━━━ ENTRIES SUPPLIED ━━━
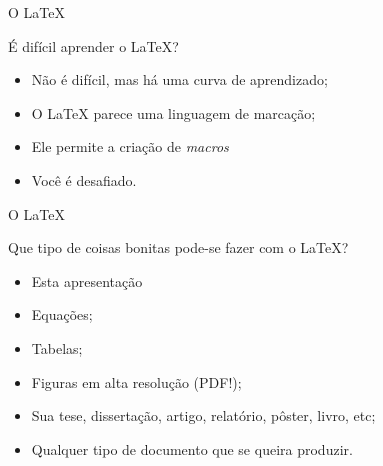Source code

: \documentclass[10pt]{beamer}
\begin{document}
\begin{frame}{O \LaTeX{}}
	\begin{block}{É difícil aprender o \LaTeX{}?}
		\begin{itemize}
			\item {} Não é difícil, mas há uma curva de aprendizado;
			\item {} O \LaTeX{} parece uma linguagem de marcação;
			\item {} Ele permite a criação de \textit{macros}\footnotemark[1]
			\item {} Você é desafiado.
			\only<4->
		\end{itemize}
	\end{block}
\end{frame}

\begin{frame}{O \LaTeX{}}
	\begin{block}{Que tipo de coisas bonitas pode-se fazer com o \LaTeX{}?}
		\begin{itemize}
			\item {} Esta apresentação {\large\Cooley}\footnotemark[1]
			\item {} Equações;
			\item {} Tabelas;
			\item {} Figuras em alta resolução (PDF!);
			\item {} Sua tese, dissertação, artigo, relatório, pôster, livro, etc;
			\item {} Qualquer tipo de documento que se queira produzir.
			\only<2->
		\end{itemize}
	\end{block}
\end{frame}
\end{document}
━━━
§ **ABOUT THIS TASK**:
Bring together each line above where the string "block" turns up.

§ **WRITTEN REPLY**:
	\begin{block}{É difícil aprender o \LaTeX{}?}
	\end{block}
	\begin{block}{Que tipo de coisas bonitas pode-se fazer com o \LaTeX{}?}
	\end{block}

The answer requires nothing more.